[Plain-text document sources]

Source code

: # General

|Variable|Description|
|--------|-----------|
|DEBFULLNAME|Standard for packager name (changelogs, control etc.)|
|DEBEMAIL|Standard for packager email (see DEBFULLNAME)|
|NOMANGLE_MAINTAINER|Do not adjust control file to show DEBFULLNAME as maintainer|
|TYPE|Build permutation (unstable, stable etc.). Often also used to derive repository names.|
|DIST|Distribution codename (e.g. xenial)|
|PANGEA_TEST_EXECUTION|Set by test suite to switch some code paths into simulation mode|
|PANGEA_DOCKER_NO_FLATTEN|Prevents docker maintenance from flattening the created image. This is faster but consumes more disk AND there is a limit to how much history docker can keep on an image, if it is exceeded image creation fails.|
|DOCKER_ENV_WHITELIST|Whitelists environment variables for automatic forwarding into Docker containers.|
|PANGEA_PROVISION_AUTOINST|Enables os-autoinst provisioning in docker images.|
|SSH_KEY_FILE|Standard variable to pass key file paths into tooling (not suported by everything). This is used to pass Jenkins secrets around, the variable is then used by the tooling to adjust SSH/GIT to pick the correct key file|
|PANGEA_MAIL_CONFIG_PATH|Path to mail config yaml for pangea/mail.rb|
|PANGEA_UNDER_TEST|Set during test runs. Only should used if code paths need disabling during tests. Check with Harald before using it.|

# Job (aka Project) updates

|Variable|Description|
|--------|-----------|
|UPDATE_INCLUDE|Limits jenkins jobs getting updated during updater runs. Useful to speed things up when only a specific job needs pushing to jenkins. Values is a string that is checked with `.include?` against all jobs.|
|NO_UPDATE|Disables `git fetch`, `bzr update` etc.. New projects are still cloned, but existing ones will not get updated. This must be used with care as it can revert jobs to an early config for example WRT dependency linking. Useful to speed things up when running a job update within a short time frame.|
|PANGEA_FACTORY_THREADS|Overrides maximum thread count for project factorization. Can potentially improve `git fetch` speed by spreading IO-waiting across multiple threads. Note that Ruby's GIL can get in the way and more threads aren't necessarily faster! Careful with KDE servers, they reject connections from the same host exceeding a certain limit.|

#### [What is being asked]
Show the lines where the word "that" appears in the entries.

#### [Result for this task]
|UPDATE_INCLUDE|Limits jenkins jobs getting updated during updater runs. Useful to speed things up when only a specific job needs pushing to jenkins. Values is a string that is checked with `.include?` against all jobs.|
|PANGEA_FACTORY_THREADS|Overrides maximum thread count for project factorization. Can potentially improve `git fetch` speed by spreading IO-waiting across multiple threads. Note that Ruby's GIL can get in the way and more threads aren't necessarily faster! Careful with KDE servers, they reject connections from the same host exceeding a certain limit.|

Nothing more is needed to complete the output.